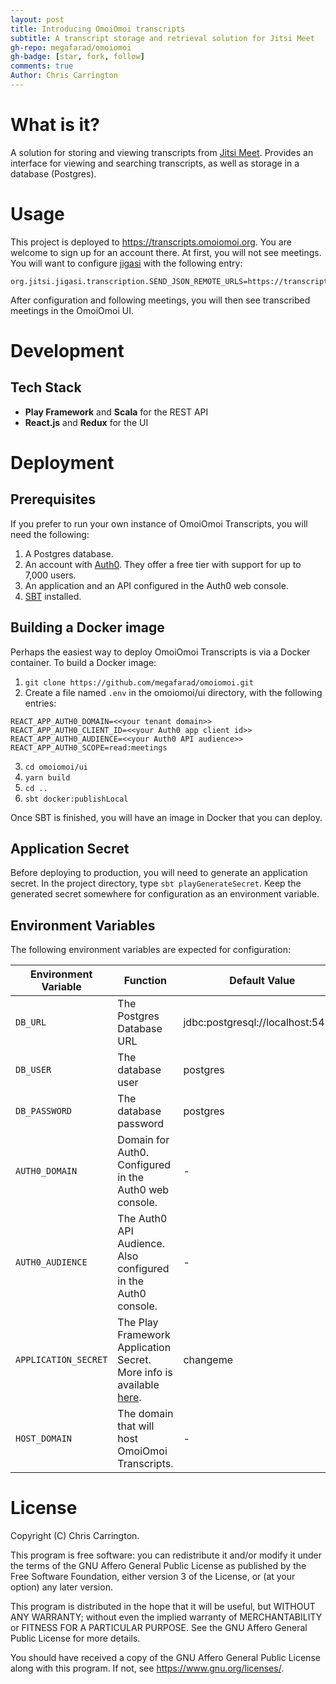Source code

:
 ```yaml
---
layout: post
title: Introducing OmoiOmoi transcripts
subtitle: A transcript storage and retrieval solution for Jitsi Meet
gh-repo: megafarad/omoiomoi
gh-badge: [star, fork, follow]
comments: true
Author: Chris Carrington
---
```


# What is it?
A solution for storing and viewing transcripts from [Jitsi Meet](https://github.com/jitsi/jitsi-meet). Provides an
interface for viewing and searching transcripts, as well as storage in a database (Postgres).

# Usage

This project is deployed to https://transcripts.omoiomoi.org. You are welcome to sign up for an account there. At first,
you will not see meetings. You will want to configure [jigasi](https://github.com/jitsi/jigasi) with the following
entry:

```
org.jitsi.jigasi.transcription.SEND_JSON_REMOTE_URLS=https://transcripts.omoiomoi.org/api/meetingEvent
```

After configuration and following meetings, you will then see transcribed meetings in the OmoiOmoi UI.

# Development

## Tech Stack

* **Play Framework** and **Scala** for the REST API
* **React.js** and **Redux** for the UI


# Deployment

## Prerequisites

If you prefer to run your own instance of OmoiOmoi Transcripts, you will need the following:

1. A Postgres database.
2. An account with [Auth0](https://auth0.com). They offer a free tier with support for up to 7,000 users.
3. An application and an API configured in the Auth0 web console.
4. [SBT](https://www.scala-sbt.org/) installed.

## Building a Docker image

Perhaps the easiest way to deploy OmoiOmoi Transcripts is via a Docker container. To build a Docker image:

1. `git clone https://github.com/megafarad/omoiomoi.git`
2. Create a file named `.env` in the omoiomoi/ui directory, with the following entries:
```
REACT_APP_AUTH0_DOMAIN=<<your tenant domain>>
REACT_APP_AUTH0_CLIENT_ID=<<your Auth0 app client id>>
REACT_APP_AUTH0_AUDIENCE=<<your Auth0 API audience>>
REACT_APP_AUTH0_SCOPE=read:meetings
```
3. `cd omoiomoi/ui`
4. `yarn build`
5. `cd ..`
6. `sbt docker:publishLocal`

Once SBT is finished, you will have an image in Docker that you can deploy.

## Application Secret

Before deploying to production, you will need to generate an application secret. In the project directory, type
`sbt playGenerateSecret`. Keep the generated secret somewhere for configuration as an environment variable.

## Environment Variables

The following environment variables are expected for configuration:

| Environment Variable | Function                                                                                                                                   | Default Value                     |
|----------------------|--------------------------------------------------------------------------------------------------------------------------------------------|-----------------------------------|
| `DB_URL`             | The Postgres Database URL                                                                                                                  | jdbc:postgresql://localhost:5432/ |
| `DB_USER`            | The database user                                                                                                                          | postgres                          |
| `DB_PASSWORD`        | The database password                                                                                                                      | postgres                          |
| `AUTH0_DOMAIN`       | Domain for Auth0. Configured in the Auth0 web console.                                                                                     | -                                 |
| `AUTH0_AUDIENCE`     | The Auth0 API Audience. Also configured in the Auth0 console.                                                                              | -                                 |
| `APPLICATION_SECRET` | The Play Framework Application Secret. More info is available [here](https://www.playframework.com/documentation/2.8.x/ApplicationSecret). | changeme                          |
| `HOST_DOMAIN`        | The domain that will host OmoiOmoi Transcripts.                                                                                            | -                                 |

# License

Copyright (C) Chris Carrington.

This program is free software: you can redistribute it and/or modify it under the terms of the GNU Affero General Public License as published by the Free Software Foundation, either version 3 of the License, or (at your option) any later version.

This program is distributed in the hope that it will be useful, but WITHOUT ANY WARRANTY; without even the implied warranty of MERCHANTABILITY or FITNESS FOR A PARTICULAR PURPOSE. See the GNU Affero General Public License for more details.

You should have received a copy of the GNU Affero General Public License along with this program. If not, see https://www.gnu.org/licenses/.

__What you have to do__
Looking at the data above, return every line from the one with "## Environment Variables" down to the one with "Environment Variable |", exactly and inclusively.

__Answer to this task__
## Environment Variables

The following environment variables are expected for configuration:

| Environment Variable | Function                                                                                                                                   | Default Value                     |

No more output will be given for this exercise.